→ **WORK INSTRUCTIONS**
Using the listing below, show all lines that hold the word "other".

→ **DATA EXCERPTS**
____________________

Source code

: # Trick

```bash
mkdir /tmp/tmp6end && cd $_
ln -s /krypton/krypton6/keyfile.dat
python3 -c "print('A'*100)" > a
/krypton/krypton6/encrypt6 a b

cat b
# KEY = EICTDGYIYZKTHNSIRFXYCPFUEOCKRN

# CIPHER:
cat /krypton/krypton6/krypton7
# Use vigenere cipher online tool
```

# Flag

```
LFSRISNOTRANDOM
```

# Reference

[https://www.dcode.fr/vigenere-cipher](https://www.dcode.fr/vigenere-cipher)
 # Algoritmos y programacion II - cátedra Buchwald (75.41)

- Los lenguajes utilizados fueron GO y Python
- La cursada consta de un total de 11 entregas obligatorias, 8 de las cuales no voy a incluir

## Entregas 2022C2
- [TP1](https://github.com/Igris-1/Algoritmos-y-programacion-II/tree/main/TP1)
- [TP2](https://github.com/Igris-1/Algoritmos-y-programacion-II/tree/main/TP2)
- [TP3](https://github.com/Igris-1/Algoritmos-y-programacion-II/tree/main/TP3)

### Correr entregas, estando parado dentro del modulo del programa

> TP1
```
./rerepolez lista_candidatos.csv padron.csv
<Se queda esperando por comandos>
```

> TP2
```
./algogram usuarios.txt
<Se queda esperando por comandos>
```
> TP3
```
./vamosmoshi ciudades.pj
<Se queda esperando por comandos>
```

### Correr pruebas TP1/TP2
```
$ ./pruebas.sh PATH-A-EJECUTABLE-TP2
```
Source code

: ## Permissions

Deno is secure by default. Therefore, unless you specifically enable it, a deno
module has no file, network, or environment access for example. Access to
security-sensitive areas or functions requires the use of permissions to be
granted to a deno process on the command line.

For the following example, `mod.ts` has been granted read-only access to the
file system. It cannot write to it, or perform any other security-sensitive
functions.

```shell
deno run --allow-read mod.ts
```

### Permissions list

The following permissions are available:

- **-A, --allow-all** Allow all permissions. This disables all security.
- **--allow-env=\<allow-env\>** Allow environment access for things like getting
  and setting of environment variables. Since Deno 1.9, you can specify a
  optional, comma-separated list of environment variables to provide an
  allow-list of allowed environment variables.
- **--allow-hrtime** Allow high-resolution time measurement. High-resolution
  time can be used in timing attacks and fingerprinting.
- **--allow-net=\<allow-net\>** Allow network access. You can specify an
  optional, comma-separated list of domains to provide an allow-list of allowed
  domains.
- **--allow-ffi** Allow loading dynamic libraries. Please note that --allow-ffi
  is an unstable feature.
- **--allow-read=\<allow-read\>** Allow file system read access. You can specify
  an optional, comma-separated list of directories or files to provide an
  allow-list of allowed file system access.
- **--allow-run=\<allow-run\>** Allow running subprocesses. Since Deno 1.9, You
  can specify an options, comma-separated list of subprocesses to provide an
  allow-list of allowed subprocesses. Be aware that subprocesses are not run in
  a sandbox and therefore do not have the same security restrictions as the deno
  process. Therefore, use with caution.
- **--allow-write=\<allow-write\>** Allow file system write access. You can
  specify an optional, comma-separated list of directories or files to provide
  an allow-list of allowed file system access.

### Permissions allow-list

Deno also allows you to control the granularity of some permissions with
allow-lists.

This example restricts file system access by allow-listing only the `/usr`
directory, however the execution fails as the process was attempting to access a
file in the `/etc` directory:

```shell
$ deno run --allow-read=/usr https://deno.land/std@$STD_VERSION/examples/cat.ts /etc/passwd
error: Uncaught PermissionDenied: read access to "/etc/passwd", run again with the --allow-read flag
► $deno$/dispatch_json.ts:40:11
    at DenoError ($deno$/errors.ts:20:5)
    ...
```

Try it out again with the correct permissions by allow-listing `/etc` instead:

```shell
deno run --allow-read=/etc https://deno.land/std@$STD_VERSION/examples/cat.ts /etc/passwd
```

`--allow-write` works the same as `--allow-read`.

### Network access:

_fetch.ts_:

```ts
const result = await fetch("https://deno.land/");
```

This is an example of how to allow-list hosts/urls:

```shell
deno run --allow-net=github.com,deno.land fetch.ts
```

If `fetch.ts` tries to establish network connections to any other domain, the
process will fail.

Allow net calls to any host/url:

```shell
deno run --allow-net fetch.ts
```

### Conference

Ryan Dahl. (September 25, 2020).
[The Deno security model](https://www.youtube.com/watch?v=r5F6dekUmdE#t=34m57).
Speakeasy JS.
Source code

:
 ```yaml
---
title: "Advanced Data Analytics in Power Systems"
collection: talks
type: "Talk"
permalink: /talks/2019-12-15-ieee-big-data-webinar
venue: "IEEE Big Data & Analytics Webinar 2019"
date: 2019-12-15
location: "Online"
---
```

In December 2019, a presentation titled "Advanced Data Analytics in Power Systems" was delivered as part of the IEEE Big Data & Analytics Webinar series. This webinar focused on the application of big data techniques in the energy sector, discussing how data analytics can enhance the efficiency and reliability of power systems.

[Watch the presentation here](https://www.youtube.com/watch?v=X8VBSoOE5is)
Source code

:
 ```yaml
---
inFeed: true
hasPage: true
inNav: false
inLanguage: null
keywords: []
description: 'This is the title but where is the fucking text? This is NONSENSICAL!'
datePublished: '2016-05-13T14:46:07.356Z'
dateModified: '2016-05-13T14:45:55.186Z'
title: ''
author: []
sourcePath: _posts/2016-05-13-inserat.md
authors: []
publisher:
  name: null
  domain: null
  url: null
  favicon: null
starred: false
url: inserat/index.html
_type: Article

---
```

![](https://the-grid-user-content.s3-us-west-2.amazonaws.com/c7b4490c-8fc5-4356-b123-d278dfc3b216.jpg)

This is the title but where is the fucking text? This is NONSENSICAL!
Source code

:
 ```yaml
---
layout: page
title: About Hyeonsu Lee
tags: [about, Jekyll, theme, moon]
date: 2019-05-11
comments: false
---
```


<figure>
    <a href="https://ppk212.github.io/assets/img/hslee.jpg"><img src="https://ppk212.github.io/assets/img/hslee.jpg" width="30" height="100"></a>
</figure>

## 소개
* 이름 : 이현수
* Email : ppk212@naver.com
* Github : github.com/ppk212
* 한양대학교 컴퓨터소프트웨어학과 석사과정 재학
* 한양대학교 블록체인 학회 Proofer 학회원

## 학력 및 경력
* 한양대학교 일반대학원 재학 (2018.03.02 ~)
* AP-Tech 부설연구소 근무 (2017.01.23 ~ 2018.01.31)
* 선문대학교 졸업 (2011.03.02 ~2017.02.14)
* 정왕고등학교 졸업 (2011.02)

____________________

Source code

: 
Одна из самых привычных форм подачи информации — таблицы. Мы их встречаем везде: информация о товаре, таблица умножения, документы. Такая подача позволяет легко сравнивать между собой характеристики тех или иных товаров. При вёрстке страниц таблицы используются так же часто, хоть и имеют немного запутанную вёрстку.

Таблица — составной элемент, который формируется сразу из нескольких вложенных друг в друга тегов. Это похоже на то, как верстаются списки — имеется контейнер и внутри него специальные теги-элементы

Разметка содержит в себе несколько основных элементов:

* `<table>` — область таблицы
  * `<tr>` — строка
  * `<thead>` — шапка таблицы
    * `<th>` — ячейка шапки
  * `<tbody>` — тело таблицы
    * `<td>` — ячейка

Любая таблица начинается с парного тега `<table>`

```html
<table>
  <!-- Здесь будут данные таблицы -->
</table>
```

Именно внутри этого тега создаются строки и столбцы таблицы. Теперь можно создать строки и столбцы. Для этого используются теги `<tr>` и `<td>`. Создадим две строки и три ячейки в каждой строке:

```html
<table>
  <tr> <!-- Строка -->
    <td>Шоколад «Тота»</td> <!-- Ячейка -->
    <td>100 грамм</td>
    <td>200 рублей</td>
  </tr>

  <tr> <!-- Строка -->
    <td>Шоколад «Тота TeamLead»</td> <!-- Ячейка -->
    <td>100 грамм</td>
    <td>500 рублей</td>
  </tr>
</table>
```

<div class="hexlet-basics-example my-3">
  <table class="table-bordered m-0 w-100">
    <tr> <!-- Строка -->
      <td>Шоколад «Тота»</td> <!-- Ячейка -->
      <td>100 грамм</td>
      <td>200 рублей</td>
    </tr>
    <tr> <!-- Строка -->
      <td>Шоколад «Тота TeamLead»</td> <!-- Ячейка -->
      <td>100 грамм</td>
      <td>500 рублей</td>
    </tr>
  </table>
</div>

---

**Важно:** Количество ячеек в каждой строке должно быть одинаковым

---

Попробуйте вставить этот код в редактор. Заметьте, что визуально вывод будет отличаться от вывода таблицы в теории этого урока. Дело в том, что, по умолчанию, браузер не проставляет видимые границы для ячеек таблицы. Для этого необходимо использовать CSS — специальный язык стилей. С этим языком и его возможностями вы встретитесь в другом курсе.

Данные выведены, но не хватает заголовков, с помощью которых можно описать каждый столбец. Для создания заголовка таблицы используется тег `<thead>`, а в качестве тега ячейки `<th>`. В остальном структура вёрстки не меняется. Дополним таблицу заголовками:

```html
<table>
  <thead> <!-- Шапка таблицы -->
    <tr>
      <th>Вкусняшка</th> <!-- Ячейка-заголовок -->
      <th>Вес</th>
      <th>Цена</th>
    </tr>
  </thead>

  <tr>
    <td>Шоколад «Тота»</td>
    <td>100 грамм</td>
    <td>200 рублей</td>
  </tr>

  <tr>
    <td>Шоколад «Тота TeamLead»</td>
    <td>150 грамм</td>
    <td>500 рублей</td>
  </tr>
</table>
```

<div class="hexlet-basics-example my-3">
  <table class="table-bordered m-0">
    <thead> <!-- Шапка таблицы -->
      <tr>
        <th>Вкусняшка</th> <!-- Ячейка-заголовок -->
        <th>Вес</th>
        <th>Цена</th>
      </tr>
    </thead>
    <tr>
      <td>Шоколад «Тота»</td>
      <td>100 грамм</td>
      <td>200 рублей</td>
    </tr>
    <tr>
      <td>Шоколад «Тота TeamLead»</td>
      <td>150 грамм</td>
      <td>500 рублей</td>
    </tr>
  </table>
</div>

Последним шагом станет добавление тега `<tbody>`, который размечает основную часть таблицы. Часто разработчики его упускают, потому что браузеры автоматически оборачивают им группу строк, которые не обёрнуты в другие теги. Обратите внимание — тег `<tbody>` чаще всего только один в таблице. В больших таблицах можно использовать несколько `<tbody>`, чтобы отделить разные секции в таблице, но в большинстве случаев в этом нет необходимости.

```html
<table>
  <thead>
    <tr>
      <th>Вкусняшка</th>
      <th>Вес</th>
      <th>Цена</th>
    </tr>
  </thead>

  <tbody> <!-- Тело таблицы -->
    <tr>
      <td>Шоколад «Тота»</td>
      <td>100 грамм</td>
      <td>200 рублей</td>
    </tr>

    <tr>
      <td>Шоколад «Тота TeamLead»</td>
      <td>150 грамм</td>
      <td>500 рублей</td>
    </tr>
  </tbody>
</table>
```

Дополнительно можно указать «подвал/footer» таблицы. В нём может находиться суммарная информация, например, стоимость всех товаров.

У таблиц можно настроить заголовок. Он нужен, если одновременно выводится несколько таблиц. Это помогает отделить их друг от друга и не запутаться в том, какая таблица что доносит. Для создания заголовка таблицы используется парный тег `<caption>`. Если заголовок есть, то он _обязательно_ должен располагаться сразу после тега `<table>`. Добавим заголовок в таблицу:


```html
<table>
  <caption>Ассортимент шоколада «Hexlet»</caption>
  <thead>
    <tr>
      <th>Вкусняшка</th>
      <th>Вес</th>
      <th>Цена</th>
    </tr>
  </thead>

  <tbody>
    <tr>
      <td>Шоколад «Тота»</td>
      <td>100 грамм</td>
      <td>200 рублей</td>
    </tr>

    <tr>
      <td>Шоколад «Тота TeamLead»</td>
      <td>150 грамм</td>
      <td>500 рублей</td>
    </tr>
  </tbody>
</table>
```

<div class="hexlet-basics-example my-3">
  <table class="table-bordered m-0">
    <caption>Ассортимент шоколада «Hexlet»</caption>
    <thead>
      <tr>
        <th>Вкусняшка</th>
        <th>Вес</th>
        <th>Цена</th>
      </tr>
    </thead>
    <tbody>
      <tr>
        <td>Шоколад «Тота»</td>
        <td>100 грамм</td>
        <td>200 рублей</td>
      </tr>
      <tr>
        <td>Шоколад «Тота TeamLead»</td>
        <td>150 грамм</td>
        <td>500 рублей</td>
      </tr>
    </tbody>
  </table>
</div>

____________________

→ **RESPONSE**
file system. It cannot write to it, or perform any other security-sensitive
If `fetch.ts` tries to establish network connections to any other domain, the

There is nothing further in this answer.